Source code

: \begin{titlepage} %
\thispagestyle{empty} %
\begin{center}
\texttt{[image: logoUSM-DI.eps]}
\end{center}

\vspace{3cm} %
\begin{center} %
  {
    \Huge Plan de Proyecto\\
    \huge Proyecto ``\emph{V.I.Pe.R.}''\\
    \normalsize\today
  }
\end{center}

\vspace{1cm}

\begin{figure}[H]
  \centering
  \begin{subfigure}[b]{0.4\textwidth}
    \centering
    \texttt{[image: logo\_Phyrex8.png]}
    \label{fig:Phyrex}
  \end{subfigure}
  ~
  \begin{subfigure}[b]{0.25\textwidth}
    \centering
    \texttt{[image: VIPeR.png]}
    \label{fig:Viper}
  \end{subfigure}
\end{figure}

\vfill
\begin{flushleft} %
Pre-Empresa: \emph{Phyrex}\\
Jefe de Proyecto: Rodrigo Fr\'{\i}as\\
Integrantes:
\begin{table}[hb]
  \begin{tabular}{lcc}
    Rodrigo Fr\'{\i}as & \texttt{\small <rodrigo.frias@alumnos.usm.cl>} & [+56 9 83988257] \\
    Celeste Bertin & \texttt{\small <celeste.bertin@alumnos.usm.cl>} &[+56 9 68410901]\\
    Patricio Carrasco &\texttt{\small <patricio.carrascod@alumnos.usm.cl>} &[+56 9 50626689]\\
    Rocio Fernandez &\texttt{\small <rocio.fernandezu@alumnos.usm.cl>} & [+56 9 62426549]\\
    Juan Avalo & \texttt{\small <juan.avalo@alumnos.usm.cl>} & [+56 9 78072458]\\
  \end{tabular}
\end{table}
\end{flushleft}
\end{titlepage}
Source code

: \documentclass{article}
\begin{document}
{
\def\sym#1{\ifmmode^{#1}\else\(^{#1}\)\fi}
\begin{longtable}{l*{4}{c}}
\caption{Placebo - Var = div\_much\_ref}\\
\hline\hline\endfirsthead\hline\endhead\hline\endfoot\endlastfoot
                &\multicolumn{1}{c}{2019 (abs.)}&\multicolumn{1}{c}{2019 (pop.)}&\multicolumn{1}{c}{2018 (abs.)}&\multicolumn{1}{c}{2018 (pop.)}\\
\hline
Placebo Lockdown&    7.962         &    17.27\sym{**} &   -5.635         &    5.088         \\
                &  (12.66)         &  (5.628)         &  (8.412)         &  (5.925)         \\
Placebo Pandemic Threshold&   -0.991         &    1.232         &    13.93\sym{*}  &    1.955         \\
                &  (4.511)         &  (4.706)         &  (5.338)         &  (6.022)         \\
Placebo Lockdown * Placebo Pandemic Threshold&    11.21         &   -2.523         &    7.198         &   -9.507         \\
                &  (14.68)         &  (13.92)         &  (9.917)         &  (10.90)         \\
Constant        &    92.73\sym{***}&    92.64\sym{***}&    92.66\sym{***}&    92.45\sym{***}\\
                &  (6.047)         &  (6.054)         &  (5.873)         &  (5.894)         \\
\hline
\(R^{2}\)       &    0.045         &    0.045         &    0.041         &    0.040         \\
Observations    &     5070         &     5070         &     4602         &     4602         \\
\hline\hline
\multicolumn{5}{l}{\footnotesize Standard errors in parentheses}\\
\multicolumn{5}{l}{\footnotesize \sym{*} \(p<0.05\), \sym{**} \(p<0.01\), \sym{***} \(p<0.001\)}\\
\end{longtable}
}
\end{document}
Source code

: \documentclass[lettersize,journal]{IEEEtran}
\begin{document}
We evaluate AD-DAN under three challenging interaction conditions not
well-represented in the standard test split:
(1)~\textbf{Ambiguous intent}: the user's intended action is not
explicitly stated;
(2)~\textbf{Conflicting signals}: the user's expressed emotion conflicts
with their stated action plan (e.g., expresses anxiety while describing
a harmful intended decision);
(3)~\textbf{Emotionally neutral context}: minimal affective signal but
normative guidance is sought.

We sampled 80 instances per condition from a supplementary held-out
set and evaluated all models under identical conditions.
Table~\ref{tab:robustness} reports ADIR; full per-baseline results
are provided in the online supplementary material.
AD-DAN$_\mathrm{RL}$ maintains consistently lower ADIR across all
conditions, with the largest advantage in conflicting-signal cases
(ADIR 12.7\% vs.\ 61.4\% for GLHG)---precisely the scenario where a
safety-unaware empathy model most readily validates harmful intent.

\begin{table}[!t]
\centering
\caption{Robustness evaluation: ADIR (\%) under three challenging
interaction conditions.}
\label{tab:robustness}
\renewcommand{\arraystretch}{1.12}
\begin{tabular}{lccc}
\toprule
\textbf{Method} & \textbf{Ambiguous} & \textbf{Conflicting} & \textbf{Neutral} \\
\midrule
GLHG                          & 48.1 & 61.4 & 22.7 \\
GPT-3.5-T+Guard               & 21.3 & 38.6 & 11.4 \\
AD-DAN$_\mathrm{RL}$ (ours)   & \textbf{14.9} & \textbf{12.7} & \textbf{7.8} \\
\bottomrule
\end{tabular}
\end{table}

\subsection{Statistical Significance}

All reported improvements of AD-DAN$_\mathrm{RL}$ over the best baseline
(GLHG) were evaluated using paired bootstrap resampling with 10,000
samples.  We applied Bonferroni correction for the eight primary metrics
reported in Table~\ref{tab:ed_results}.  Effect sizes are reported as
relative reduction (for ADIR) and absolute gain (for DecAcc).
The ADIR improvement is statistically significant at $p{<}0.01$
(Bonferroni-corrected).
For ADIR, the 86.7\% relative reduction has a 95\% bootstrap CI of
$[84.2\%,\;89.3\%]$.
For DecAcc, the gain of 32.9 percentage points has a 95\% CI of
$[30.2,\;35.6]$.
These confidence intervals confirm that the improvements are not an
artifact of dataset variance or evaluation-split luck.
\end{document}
---
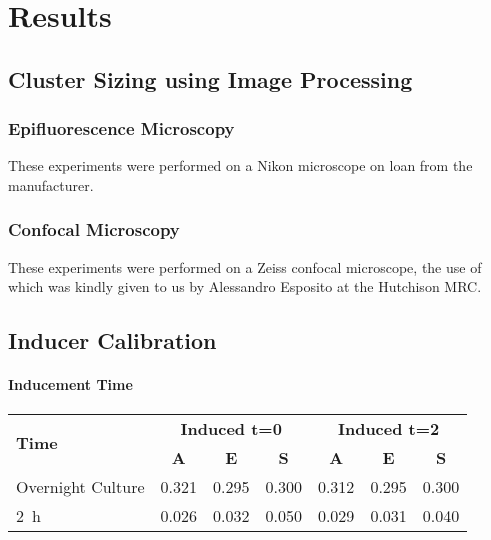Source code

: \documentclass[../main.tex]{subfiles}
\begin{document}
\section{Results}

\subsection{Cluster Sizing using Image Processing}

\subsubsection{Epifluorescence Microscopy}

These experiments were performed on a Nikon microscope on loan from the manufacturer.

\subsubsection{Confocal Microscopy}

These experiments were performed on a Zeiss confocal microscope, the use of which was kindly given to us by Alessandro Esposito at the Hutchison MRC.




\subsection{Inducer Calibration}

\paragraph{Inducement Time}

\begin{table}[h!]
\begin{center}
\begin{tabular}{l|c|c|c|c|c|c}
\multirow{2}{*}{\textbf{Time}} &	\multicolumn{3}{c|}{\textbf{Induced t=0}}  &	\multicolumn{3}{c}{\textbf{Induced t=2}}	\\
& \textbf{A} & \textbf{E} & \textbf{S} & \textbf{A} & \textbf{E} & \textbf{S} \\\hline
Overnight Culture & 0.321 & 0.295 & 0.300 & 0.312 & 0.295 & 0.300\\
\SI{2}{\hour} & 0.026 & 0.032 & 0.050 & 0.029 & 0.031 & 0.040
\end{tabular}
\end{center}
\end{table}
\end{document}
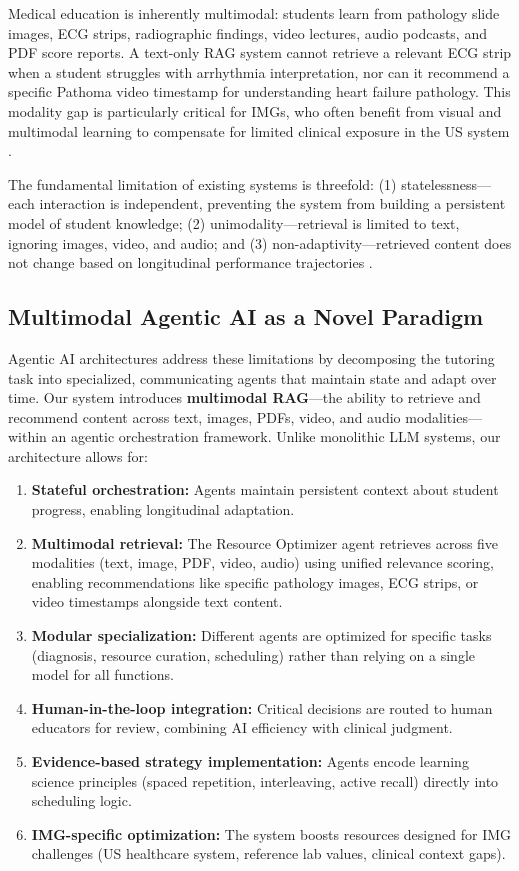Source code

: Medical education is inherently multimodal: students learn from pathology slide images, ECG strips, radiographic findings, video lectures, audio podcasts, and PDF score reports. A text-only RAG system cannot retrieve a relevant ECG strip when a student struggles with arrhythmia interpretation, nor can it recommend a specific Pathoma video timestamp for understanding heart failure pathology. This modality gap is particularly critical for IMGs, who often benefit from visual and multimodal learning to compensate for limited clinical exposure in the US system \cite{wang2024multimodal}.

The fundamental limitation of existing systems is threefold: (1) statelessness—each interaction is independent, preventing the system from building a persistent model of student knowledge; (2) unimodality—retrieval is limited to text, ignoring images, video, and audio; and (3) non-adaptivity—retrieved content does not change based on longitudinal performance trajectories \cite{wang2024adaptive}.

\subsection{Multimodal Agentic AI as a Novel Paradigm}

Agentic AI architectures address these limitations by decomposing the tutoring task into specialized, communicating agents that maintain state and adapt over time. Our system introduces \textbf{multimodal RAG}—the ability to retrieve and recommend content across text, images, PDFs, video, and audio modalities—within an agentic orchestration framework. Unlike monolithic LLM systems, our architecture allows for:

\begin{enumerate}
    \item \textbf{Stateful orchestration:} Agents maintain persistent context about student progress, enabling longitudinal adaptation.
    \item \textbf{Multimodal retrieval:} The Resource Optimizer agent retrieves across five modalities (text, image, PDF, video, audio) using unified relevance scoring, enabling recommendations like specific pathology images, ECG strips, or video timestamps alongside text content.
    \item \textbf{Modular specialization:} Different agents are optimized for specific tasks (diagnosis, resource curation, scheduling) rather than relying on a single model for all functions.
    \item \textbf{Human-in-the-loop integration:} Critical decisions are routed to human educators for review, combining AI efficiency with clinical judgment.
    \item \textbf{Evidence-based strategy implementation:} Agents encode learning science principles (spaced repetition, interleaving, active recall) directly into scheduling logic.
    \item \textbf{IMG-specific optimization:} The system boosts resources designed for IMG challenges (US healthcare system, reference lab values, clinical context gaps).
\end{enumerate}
---
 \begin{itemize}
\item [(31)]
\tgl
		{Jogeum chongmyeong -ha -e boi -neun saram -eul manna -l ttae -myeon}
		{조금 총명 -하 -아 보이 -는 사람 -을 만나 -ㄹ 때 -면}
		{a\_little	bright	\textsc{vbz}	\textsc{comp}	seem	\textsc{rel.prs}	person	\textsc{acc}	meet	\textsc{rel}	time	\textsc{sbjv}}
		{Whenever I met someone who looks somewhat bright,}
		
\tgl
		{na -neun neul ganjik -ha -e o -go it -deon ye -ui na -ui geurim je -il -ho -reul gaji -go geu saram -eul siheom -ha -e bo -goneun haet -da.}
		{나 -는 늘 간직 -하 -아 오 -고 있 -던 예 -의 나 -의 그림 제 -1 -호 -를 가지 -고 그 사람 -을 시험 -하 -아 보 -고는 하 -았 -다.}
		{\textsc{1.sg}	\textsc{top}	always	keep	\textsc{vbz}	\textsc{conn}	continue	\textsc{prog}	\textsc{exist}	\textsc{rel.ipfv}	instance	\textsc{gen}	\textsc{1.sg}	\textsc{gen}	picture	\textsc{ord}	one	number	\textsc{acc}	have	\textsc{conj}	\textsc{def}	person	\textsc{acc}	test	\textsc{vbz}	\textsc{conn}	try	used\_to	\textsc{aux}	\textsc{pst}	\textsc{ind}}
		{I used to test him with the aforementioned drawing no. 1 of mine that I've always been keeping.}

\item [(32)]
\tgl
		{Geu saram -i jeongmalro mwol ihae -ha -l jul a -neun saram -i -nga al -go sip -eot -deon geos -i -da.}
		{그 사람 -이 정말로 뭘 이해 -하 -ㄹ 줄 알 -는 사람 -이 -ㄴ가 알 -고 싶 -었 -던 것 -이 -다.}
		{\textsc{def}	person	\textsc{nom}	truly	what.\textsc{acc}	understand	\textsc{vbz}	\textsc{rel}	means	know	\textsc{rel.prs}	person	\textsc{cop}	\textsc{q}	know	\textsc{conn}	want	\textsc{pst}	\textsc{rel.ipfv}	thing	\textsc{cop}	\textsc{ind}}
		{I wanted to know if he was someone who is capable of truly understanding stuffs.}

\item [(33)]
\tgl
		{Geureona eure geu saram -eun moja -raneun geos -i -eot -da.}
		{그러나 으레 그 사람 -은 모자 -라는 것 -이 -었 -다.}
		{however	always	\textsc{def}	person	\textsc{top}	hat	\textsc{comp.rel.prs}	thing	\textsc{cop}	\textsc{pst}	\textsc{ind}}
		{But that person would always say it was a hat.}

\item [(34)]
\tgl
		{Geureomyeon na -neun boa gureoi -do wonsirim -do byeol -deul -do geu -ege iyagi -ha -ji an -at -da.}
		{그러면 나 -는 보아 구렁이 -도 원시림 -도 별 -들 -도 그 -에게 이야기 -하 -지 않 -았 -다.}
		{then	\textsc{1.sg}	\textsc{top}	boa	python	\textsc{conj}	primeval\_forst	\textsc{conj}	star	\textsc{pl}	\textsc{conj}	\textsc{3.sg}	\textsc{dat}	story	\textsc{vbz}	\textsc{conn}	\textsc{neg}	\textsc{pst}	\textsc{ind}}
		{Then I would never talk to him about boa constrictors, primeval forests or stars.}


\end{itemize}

## Task requirements
Read through the lines above and collect those that contain the string "bright".

## Finished task
		{a\_little	bright	\textsc{vbz}	\textsc{comp}	seem	\textsc{rel.prs}	person	\textsc{acc}	meet	\textsc{rel}	time	\textsc{sbjv}}
		{Whenever I met someone who looks somewhat bright,}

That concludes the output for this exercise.